La madre enmudeció por completo, mientras su hermano seguía rebuscando en las bolsas sin levantar la vista.

—Bueno —balbuceó ella al fin—, quizá tengas razón.

José Manuel les invitó a un café y luego les acompañó hasta el tren. Una vez que se habían instalado, sacó la mano para despedirles y enseguida vio cómo su madre mascullaba algo que parecía desagradable al otro lado del cristal y su hermano le dedicaba una mirada de odio. José Manuel no quería seguir mirándoles y se marchó apresuradamente del andén.

Cuando llegó a casa, se dejó caer en el sofá sin quitarse el abrigo y sin sacar las manos de los bolsillos. Permaneció así un rato, en silencio, tratando de entender lo que estaba sucediendo. Entonces, su mujer salió de la habitación, se sentó en sus rodillas y rodeándole el cuello con sus brazos perfumados le dijo:

—Pero bueno, ¿es que mi galán no va a quitarse nunca este abrigo?

Luego ella le guiñó un ojo y él pensó en los meses que llevaba sin besar su ombligo y sentir sus caderas. La siguió dócilmente hasta el dormitorio y se tumbó sobre la colcha como si fuera un muñeco. Ella se subió la falda y sin quitarle el abrigo empezó a cabalgarle con destreza. A José Manuel le costó trabajo contenerse ante aquella imagen de su mujer gimiendo con la cabeza ligeramente echada hacia atrás. Esperó a que ella explotara y luego se dejó llevar por sus movimientos.

En el momento del orgasmo, José Manuel no pudo más y sacó las manos de los bolsillos para posarlas en las caderas de su mujer. Dejó escapar un grito agudo y prolongado y luego permaneció allí tumbado, saboreando todavía las formas de aquellas caderas tan añoradas.

José Manuel continuaba inmóvil sobre la cama. Ella comentó mientras se colocaba la falda:

—¡Ah! Y que sea la última vez que me vienes con éstas. Ya sabes que mí me gusta lo clásico.

José Manuel se quedó solo en la penumbra de la habitación con las manos tendidas sobre la colcha y se dio cuenta de que dependía totalmente de aquel abrigo. Mientras oía cómo su mujer preparaba la cena en la cocina, empezó a pensar cómo iba a ser su vida de ahora en adelante.
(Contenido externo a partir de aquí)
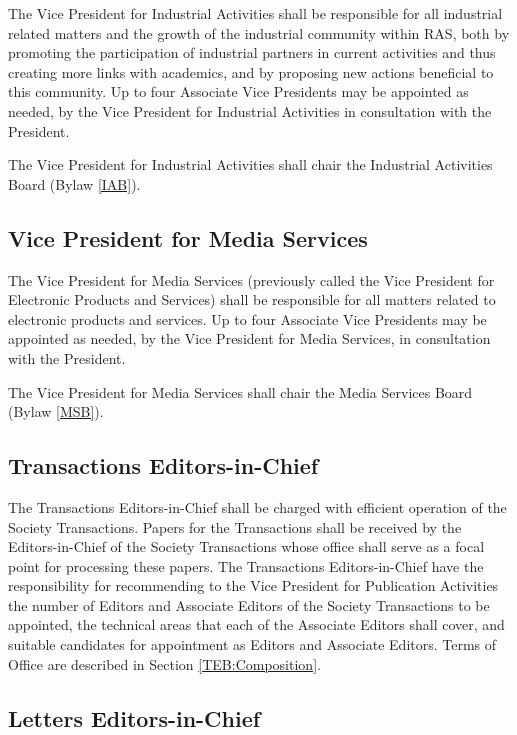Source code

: \documentclass[10pt]{article}
\newcommand{\blref}[1]{Bylaw \ref{#1}}
\newcommand{\secref}[1]{Section \ref{#1}}
\begin{document}
The Vice President for Industrial Activities shall be responsible for all industrial related matters and the growth of the industrial community within RAS, both by promoting the participation of industrial partners in current activities and thus creating more links with academics, and by proposing new actions beneficial to this community. Up to four Associate Vice Presidents may be appointed as needed, by the Vice President for Industrial Activities in consultation with the President. 

The Vice President for Industrial Activities shall chair the Industrial Activities Board (\blref{IAB}). 



\subsection{Vice President for Media Services}

The Vice President for Media Services (previously called the Vice President for Electronic Products and Services) shall be responsible for all matters related to electronic products and services. Up to four Associate Vice Presidents may be appointed as needed, by the Vice President for Media Services, in consultation with the President. 

The Vice President for Media Services shall chair the Media Services Board (\blref{MSB}).



\subsection{Transactions Editors-in-Chief}

The Transactions Editors-in-Chief shall be charged with efficient operation of the Society Transactions.  Papers for the Transactions shall be received by the Editors-in-Chief of the Society Transactions whose office shall serve as a focal point for processing these papers. The Transactions Editors-in-Chief have the responsibility for recommending to the Vice President for Publication Activities the number of Editors and Associate Editors of the Society Transactions to be appointed, the technical areas that each of the Associate Editors shall cover, and suitable candidates for appointment as Editors and Associate Editors. Terms of Office are described in \secref{TEB:Composition}.


\subsection{Letters Editors-in-Chief}
\end{document}
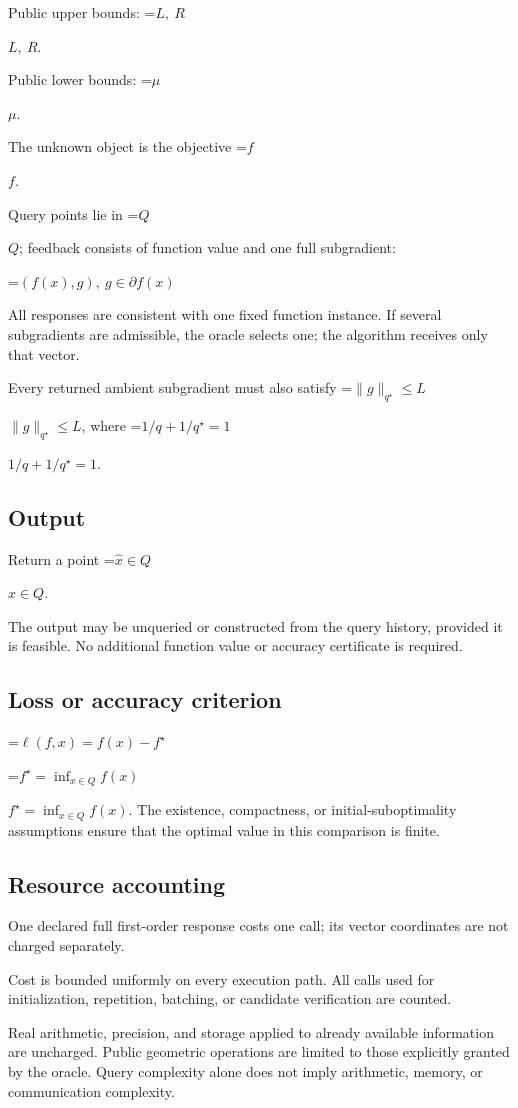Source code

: \documentclass[10pt,a4paper]{article}
\newcommand{\AtlasMath}[1]{\par\begingroup\centering\setbox0=\hbox{$\displaystyle #1$}\ifdim\wd0>1.4\linewidth\typeout{ATLAS WIDE FORMULA: \the\wd0}\fi\ifdim\wd0>\linewidth\resizebox{\linewidth}{!}{\box0}\else\box0\fi\par\endgroup}
\newcommand{\AtlasInlineMath}[1]{\begingroup\setbox0=\hbox{$#1$}\ifdim\wd0>.4\linewidth\endgroup\AtlasMath{#1}\else\endgroup$#1$\fi}
\begin{document}
Public upper bounds: \AtlasInlineMath{L,\ R}.

Public lower bounds: \AtlasInlineMath{\mu}.

The unknown object is the objective \AtlasInlineMath{f}.

Query points lie in \AtlasInlineMath{Q}; feedback consists of function value and one full subgradient:


\AtlasMath{(f(x),g),\ g\in\partial f(x)}


All responses are consistent with one fixed function instance. If several subgradients are admissible, the oracle selects one; the algorithm receives only that vector.

Every returned ambient subgradient must also satisfy \AtlasInlineMath{\|g\|_{q^\star}\le L}, where \AtlasInlineMath{1/q+1/q^\star=1}.

\subsection{Output}
Return a point \AtlasInlineMath{\widehat x\in Q}.

The output may be unqueried or constructed from the query history, provided it is feasible. No additional function value or accuracy certificate is required.

\subsection{Loss or accuracy criterion}

\AtlasMath{\ell(f,x)=f(x)-f^\star}


\AtlasInlineMath{f^\star=\inf_{x\in Q}f(x)}. The existence, compactness, or initial-suboptimality assumptions ensure that the optimal value in this comparison is finite.

\subsection{Resource accounting}
One declared full first-order response costs one call; its vector coordinates are not charged separately.

Cost is bounded uniformly on every execution path. All calls used for initialization, repetition, batching, or candidate verification are counted.

Real arithmetic, precision, and storage applied to already available information are uncharged. Public geometric operations are limited to those explicitly granted by the oracle. Query complexity alone does not imply arithmetic, memory, or communication complexity.
\end{document}
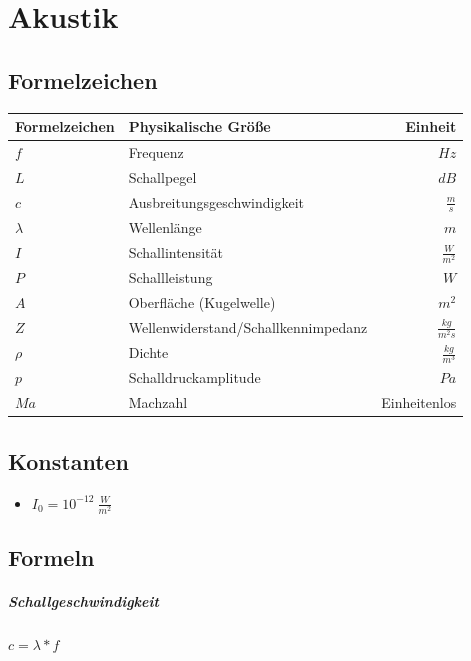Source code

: \documentclass[12pt, a4paper]{scrreprt}
\begin{document}
\chapter{Akustik}

\section{Formelzeichen}

\begin{center}
  \makegapedcells{}
  \begin{tabular}{l l r}
    Formelzeichen & Physikalische Größe & Einheit\\
    \hline \hline
    \(f\) & Frequenz & \(Hz\)\\ \hline
    \(L\) & Schallpegel & \(dB\)\\ \hline
    \(c\) & Ausbreitungsgeschwindigkeit & \(\frac{m}{s}\)\\ \hline
    \(\lambda\) & Wellenlänge & \(m\)\\ \hline
    \(I\) & Schallintensität & \(\frac{W}{m^2}\)\\ \hline
    \(P\) & Schallleistung & \(W\)\\ \hline
    \(A\) & Oberfläche (Kugelwelle) & \(m^2\)\\ \hline
    \(Z\) & Wellenwiderstand/Schallkennimpedanz & \(\frac{kg}{m^2s}\)\\ \hline
    \(\rho\) & Dichte & \(\frac{kg}{m^3}\)\\ \hline
    \(p\) & Schalldruckamplitude & \(Pa\)\\ \hline
    \(Ma\) & Machzahl & Einheitenlos\\ \hline
  \end{tabular}
\end{center}

\section{Konstanten}
\begin{itemize}
\item \(I_0 = 10^{-12}\ \frac{W}{m^2}\)
\end{itemize}

\section{Formeln}
\paragraph{Schallgeschwindigkeit} \dotfill \(c=\lambda * f\)\\
\end{document}
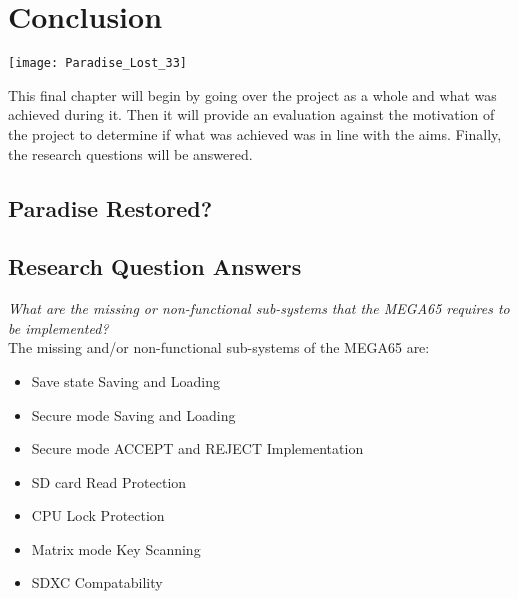 
\chapter{Conclusion} %

\texttt{[image: Paradise\_Lost\_33]}

\label{Chapter 8} %

This final chapter will begin by going over the project as a whole and what was achieved during it. Then it will provide an evaluation against the motivation of the project to determine if what was achieved was in line with the aims. Finally, the research questions will be answered.


\section{Paradise Restored?}

\label{Ch8 Sec1}


\section{Research Question Answers}

\label{Ch9 Sec2}

\textit{What are the missing or non-functional sub-systems that the MEGA65 requires to be implemented?}\\
The missing and/or non-functional sub-systems of the MEGA65 are:
\begin{itemize}
\item{Save state Saving and Loading}
\item{Secure mode Saving and Loading}
\item{Secure mode ACCEPT and REJECT Implementation}
\item{SD card Read Protection}
\item{CPU Lock Protection}
\item{Matrix mode Key Scanning}
\item{SDXC Compatability}
\end{itemize}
Pensó en las cosas que podría hacer con las manos en los bolsillos y se imaginó que sólo podría dormir, pasear por el barrio saludando a la gente con un movimiento de cabeza, esperar al autobús en una mañana fría y ver la televisión sin cambiar de canal.

Luego, sin darse cuenta, le empezaron a venir a la cabeza todas las cosas para las que necesitaría usar las manos: hacer el amor con su mujer, jugar al chinchón con los vecinos, manejar el ordenador en el trabajo, parar un taxi, comer ensalada de pasta, lavarse los dientes, ducharse, leer el periódico. Enseguida, todas ellas empezaron a agolparse hasta que de pronto le vino la imagen del verano. Eso sería el fin.

Entonces se levantó como un autómata y con la vista perdida en el fondo del armario se quitó el abrigo. Lo dobló con cuidado y lo dejó encima de la cama. A continuación metió un poco de ropa en una bolsa. Luego entró en la cocina y le dio un beso a su mujer en la frente. Ella dejó de batir los huevos y durante unos instantes se quedó mirando el edificio de enfrente. Luego gritó:

—¿Se puede saber adónde vas ahora?

Pero José Manuel ya había cogido el ascensor y no la oía.